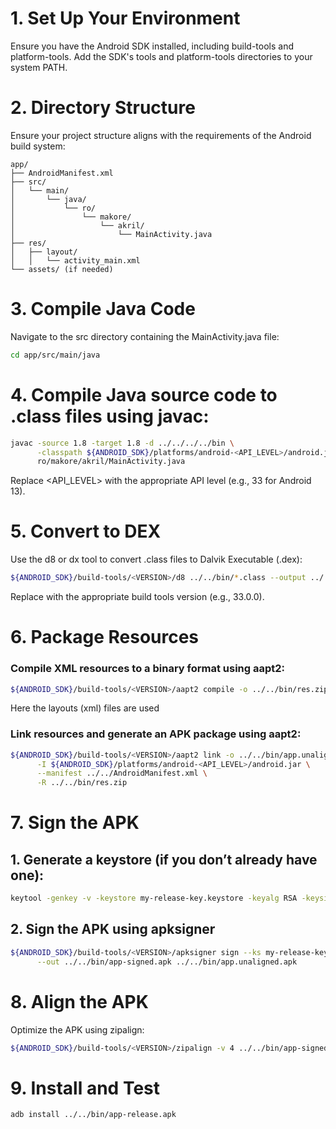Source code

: # 1. Set Up Your Environment

Ensure you have the Android SDK installed, including build-tools and platform-tools.
Add the SDK's tools and platform-tools directories to your system PATH.

# 2. Directory Structure

Ensure your project structure aligns with the requirements of the Android build system:

```
app/
├── AndroidManifest.xml
├── src/
│   └── main/
│       └── java/
│           └── ro/
│               └── makore/
│                   └── akril/
│                       └── MainActivity.java
├── res/
│   ├── layout/
│   │   └── activity_main.xml
└── assets/ (if needed)
```

# 3. Compile Java Code

Navigate to the src directory containing the MainActivity.java file:

```bash
cd app/src/main/java
```

# 4. Compile Java source code to .class files using javac:

```bash
javac -source 1.8 -target 1.8 -d ../../../../bin \
      -classpath ${ANDROID_SDK}/platforms/android-<API_LEVEL>/android.jar \
      ro/makore/akril/MainActivity.java

```
Replace <API_LEVEL> with the appropriate API level (e.g., 33 for Android 13).

# 5. Convert to DEX

Use the d8 or dx tool to convert .class files to Dalvik Executable (.dex):
```bash
${ANDROID_SDK}/build-tools/<VERSION>/d8 ../../bin/*.class --output ../../bin/
```
Replace <VERSION> with the appropriate build tools version (e.g., 33.0.0).

# 6. Package Resources

### Compile XML resources to a binary format using aapt2:

```bash
${ANDROID_SDK}/build-tools/<VERSION>/aapt2 compile -o ../../bin/res.zip ../../res/layout/activity_main.xml
```
Here the layouts (xml) files are used


### Link resources and generate an APK package using aapt2:

```bash
${ANDROID_SDK}/build-tools/<VERSION>/aapt2 link -o ../../bin/app.unaligned.apk \
      -I ${ANDROID_SDK}/platforms/android-<API_LEVEL>/android.jar \
      --manifest ../../AndroidManifest.xml \
      -R ../../bin/res.zip
```

# 7. Sign the APK

## 1. Generate a keystore (if you don’t already have one):

```bash
keytool -genkey -v -keystore my-release-key.keystore -keyalg RSA -keysize 2048 -validity 10000 -alias my-key-alias
```

## 2. Sign the APK using apksigner

```bash
${ANDROID_SDK}/build-tools/<VERSION>/apksigner sign --ks my-release-key.keystore \
      --out ../../bin/app-signed.apk ../../bin/app.unaligned.apk
```

# 8. Align the APK

Optimize the APK using zipalign:

```bash
${ANDROID_SDK}/build-tools/<VERSION>/zipalign -v 4 ../../bin/app-signed.apk ../../bin/app-release.apk
```

# 9. Install and Test

```bash
adb install ../../bin/app-release.apk
```


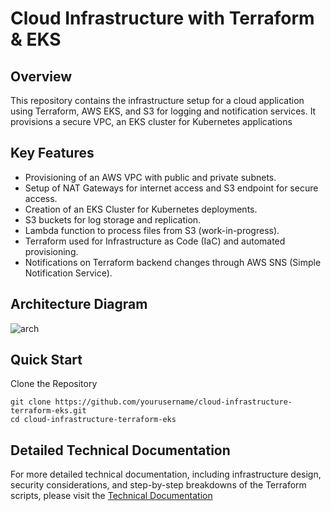 # Cloud Infrastructure with Terraform & EKS

## Overview
This repository contains the infrastructure setup for a cloud application using Terraform, AWS EKS, and S3 for logging and notification services. It provisions a secure VPC, an EKS cluster for Kubernetes applications

## Key Features
* Provisioning of an AWS VPC with public and private subnets.
* Setup of NAT Gateways for internet access and S3 endpoint for secure access.
* Creation of an EKS Cluster for Kubernetes deployments.
* S3 buckets for log storage and replication.
* Lambda function to process files from S3 (work-in-progress).
* Terraform used for Infrastructure as Code (IaC) and automated provisioning.
* Notifications on Terraform backend changes through AWS SNS (Simple Notification Service).

## Architecture Diagram
![arch](https://github.com/user-attachments/assets/24687309-2b0d-4e99-857a-7de51e42b58c)

## Quick Start
Clone the Repository
```
git clone https://github.com/yourusername/cloud-infrastructure-terraform-eks.git
cd cloud-infrastructure-terraform-eks
```

## Detailed Technical Documentation
For more detailed technical documentation, including infrastructure design, security considerations, and step-by-step breakdowns of the Terraform scripts, please visit the [Technical Documentation](https://github.com/Darkk-kami/Terra-Eks/wiki)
:::::
» **What you should do**
Looking at the data, how many lines hold the string "keystore"? Reply with the number alone.

» **Output below**
3